A similar airplane with a modified wing and a more powerful engine was built a few months later and tested on a farm just outside their hometown of Dayton, Ohio. If the first day\'s flights in 1903 can be argued to be mere \"hops\" and not true flights, the 1904 machine did, indeed, fly but only barely. Hardly a cross-country traveler, this craft was little better in control than the original. It was, however, capable of a 360 degree turn as long as the bank wasn\'t very steep, and it once stayed aloft for more than 5 minutes. Over 100 flights were made with this craft, usually with the aid of a catapult since the winds weren\'t as favorable in Ohio as they were at Kitty Hawk. There can be no doubt that the Wrights had the formula for flight, and had demonstrated the possibility. The 1904 Flyer was very similar to the 1903 machine. It appears that it was only slightly longer since the elevators seem to be situated a bit more ahead and the rudder more behind the main wings, which must have improved handling. Orville was aware of this problem of close coupling of the center of lift and the elevators with the original Kitty Hawk Flyer and commented on its solution in his diary immediately after the first flights. Therefore, it seems reasonable that the new machine would be a bit longer as well as a little heavier. In all other respects, it was very similar to the 1903 machine. So, this second Wright machine must be assumed to be the largest aircraft ever to have flown when it was built, although I have not been able to find any definitive record of its dimensions.

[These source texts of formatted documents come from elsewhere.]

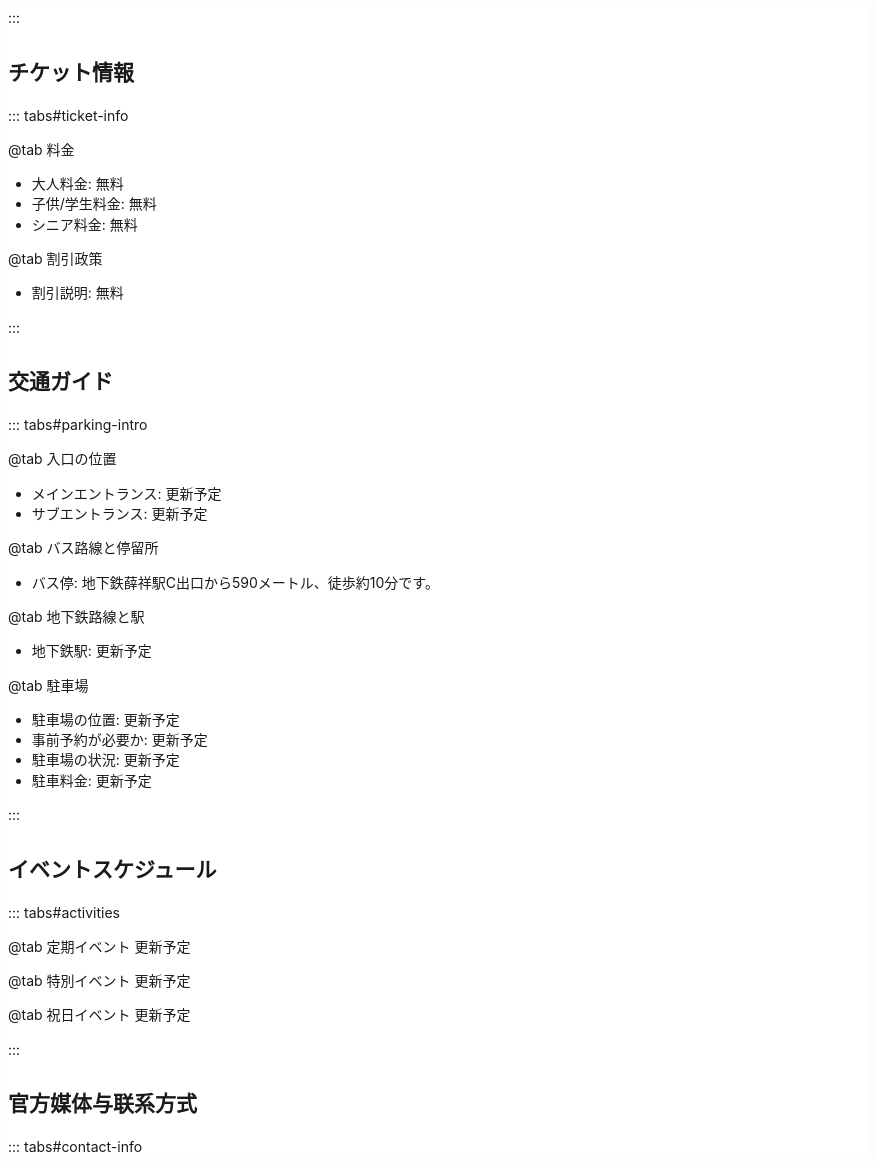 :::

## チケット情報

::: tabs#ticket-info

@tab 料金
- 大人料金: 無料
- 子供/学生料金: 無料
- シニア料金: 無料

@tab 割引政策
- 割引説明: 無料

:::

## 交通ガイド

::: tabs#parking-intro

@tab 入口の位置
- メインエントランス: 更新予定
- サブエントランス: 更新予定

@tab バス路線と停留所
- バス停: 地下鉄薛祥駅C出口から590メートル、徒歩約10分です。

@tab 地下鉄路線と駅
- 地下鉄駅: 更新予定

@tab 駐車場
- 駐車場の位置: 更新予定
- 事前予約が必要か: 更新予定
- 駐車場の状況: 更新予定
- 駐車料金: 更新予定

:::

## イベントスケジュール

::: tabs#activities

@tab 定期イベント
更新予定

@tab 特別イベント
更新予定

@tab 祝日イベント
更新予定

:::

## 官方媒体与联系方式

::: tabs#contact-info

The control problems were, for the most part, fixed in the third Flyer of 1905. Here the elevators were mounted on a considerably extended boom resulting in a length of 28\' (8.53m), our next world record for length. The wings reverted basically to the design of the first machine, but without the characteristic anhedral of the first two craft. The span was similar, at 40\'6\" (12.34m). The extra two inches also classifies this as the greatest span. With an even more powerful 20 hp Wright motor, the new machine weighed 855 lbs. (388kg) therefore, also the heaviest. Like the other Flyers, the plane was primarily constructed of Spruce and Ash, but this time covered with Cotton rather than Linen.

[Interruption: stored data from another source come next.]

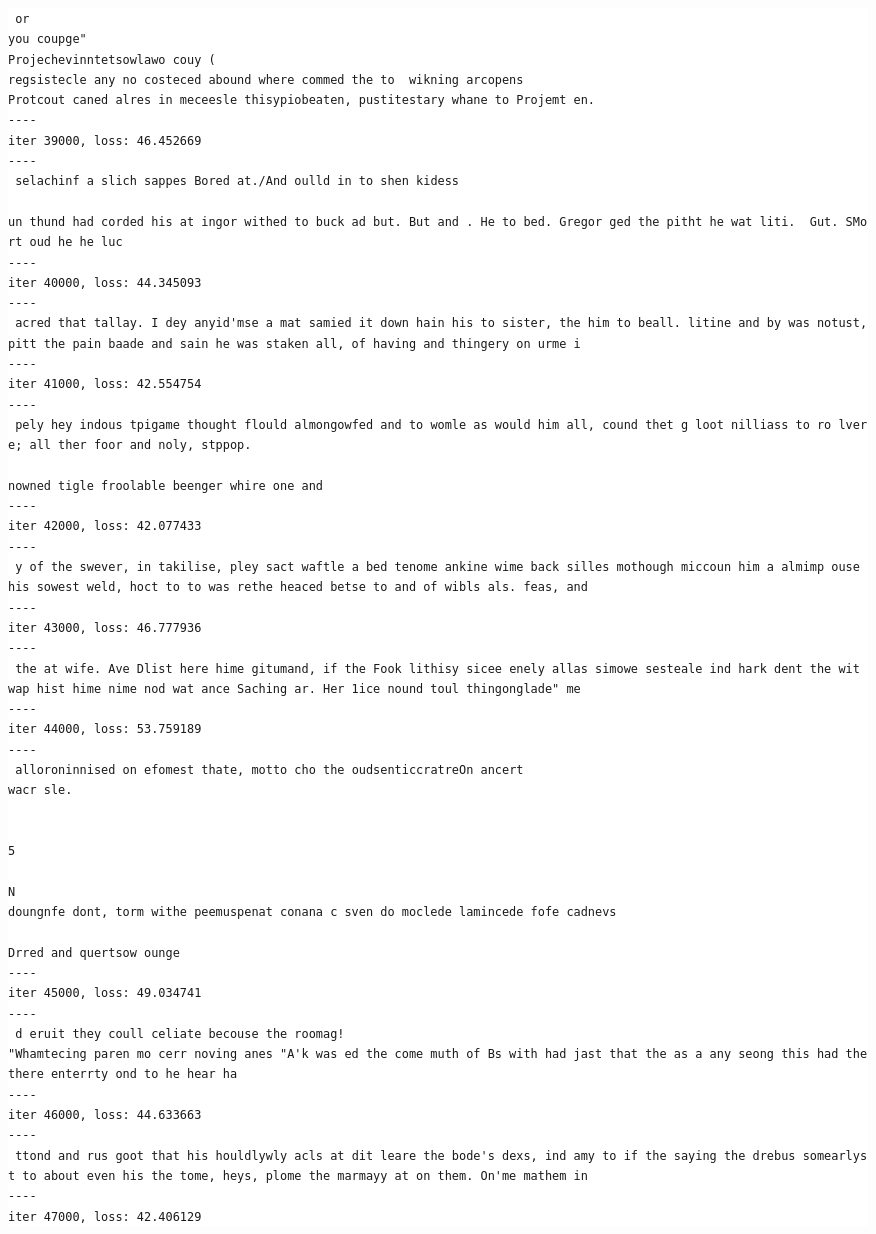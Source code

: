      or
    you coupge"
    Projechevinntetsowlawo couy (
    regsistecle any no costeced abound where commed the to  wikning arcopens
    Protcout caned alres in meceesle thisypiobeaten, pustitestary whane to Projemt en. 
    ----
    iter 39000, loss: 46.452669
    ----
     selachinf a slich sappes Bored at./And oulld in to shen kidess
    
    un thund had corded his at ingor withed to buck ad but. But and . He to bed. Gregor ged the pitht he wat liti.  Gut. SMort oud he he luc 
    ----
    iter 40000, loss: 44.345093
    ----
     acred that tallay. I dey anyid'mse a mat samied it down hain his to sister, the him to beall. litine and by was notust, pitt the pain baade and sain he was staken all, of having and thingery on urme i 
    ----
    iter 41000, loss: 42.554754
    ----
     pely hey indous tpigame thought flould almongowfed and to womle as would him all, cound thet g loot nilliass to ro lvere; all ther foor and noly, stppop.
    
    nowned tigle froolable beenger whire one and  
    ----
    iter 42000, loss: 42.077433
    ----
     y of the swever, in takilise, pley sact waftle a bed tenome ankine wime back silles mothough miccoun him a almimp ouse his sowest weld, hoct to to was rethe heaced betse to and of wibls als. feas, and 
    ----
    iter 43000, loss: 46.777936
    ----
     the at wife. Ave Dlist here hime gitumand, if the Fook lithisy sicee enely allas simowe sesteale ind hark dent the wit wap hist hime nime nod wat ance Saching ar. Her 1ice nound toul thingonglade" me  
    ----
    iter 44000, loss: 53.759189
    ----
     alloroninnised on efomest thate, motto cho the oudsenticcratreOn ancert
    wacr sle.
    
    
    5
    
    N
    doungnfe dont, torm withe peemuspenat conana c sven do moclede lamincede fofe cadnevs
    
    Drred and quertsow ounge 
    ----
    iter 45000, loss: 49.034741
    ----
     d eruit they coull celiate becouse the roomag!
    "Whamtecing paren mo cerr noving anes "A'k was ed the come muth of Bs with had jast that the as a any seong this had the there enterrty ond to he hear ha 
    ----
    iter 46000, loss: 44.633663
    ----
     ttond and rus goot that his houldlywly acls at dit leare the bode's dexs, ind amy to if the saying the drebus somearlyst to about even his the tome, heys, plome the marmayy at on them. On'me mathem in 
    ----
    iter 47000, loss: 42.406129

As a result of these changes, handling improved markedly. This flying machine could be seen flying daily around the field at Huffman Prairie. On one occasion, Wilbur stayed aloft for more than 38 minutes, circling the field 30 times for a distance of over 24 miles. This was truly a practical airplane, and the brothers knew it. It was time to announce this to the world and market their creation.

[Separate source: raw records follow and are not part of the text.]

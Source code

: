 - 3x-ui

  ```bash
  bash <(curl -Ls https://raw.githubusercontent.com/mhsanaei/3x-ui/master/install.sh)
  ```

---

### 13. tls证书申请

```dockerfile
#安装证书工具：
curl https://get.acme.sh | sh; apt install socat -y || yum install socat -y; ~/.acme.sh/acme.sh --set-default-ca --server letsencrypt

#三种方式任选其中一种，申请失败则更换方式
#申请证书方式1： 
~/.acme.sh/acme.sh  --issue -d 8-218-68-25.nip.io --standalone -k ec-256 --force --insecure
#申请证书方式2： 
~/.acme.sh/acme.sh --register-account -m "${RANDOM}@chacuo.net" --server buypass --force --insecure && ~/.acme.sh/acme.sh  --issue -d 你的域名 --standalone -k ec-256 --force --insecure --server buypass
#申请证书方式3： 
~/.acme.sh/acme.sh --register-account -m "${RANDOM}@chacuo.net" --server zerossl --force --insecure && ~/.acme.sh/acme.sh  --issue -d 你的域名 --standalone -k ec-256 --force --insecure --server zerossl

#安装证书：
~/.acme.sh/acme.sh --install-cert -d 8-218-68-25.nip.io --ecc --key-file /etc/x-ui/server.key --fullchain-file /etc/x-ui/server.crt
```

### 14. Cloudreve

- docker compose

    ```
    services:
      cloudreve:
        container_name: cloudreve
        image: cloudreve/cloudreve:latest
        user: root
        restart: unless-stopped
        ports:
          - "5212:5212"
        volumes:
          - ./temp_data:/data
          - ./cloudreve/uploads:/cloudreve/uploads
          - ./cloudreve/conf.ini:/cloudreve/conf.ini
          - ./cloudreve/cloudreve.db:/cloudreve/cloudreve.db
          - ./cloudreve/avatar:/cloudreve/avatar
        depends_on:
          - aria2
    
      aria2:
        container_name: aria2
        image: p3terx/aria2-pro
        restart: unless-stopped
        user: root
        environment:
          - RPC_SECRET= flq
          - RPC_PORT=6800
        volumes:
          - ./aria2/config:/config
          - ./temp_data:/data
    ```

We will not see the Wright brothers or any product of the Wright\'s stable for the rest of this narrative. Their initial triumph was soon lost to the world. Their clear superiority was demonstrated in Europe in 1908 where some commercial success was found, but then the brothers failed to contribute much to the world of aviation. Where they might have been contributing and improving their designs, they fell into legal battles and squabbling, primarily with Glenn Curtiss of Hammondsport NY to protect their patents. Wilbur died in 1912 of Typhoid Fever and Orville was never the same after the loss of his brother. He lived until 1948, by which time he saw his invention put to terrible use in two world wars, including the delivery of a nuclear weapon to an unsuspecting population. He did little if anything to further the science or art of aviation after this time. It is ironic that after all the bitter court fights over whether the aileron, developed by Curtiss, was an infringement on their wing warping concept, the name of Wright lived on in the Curtiss-Wright Corporation.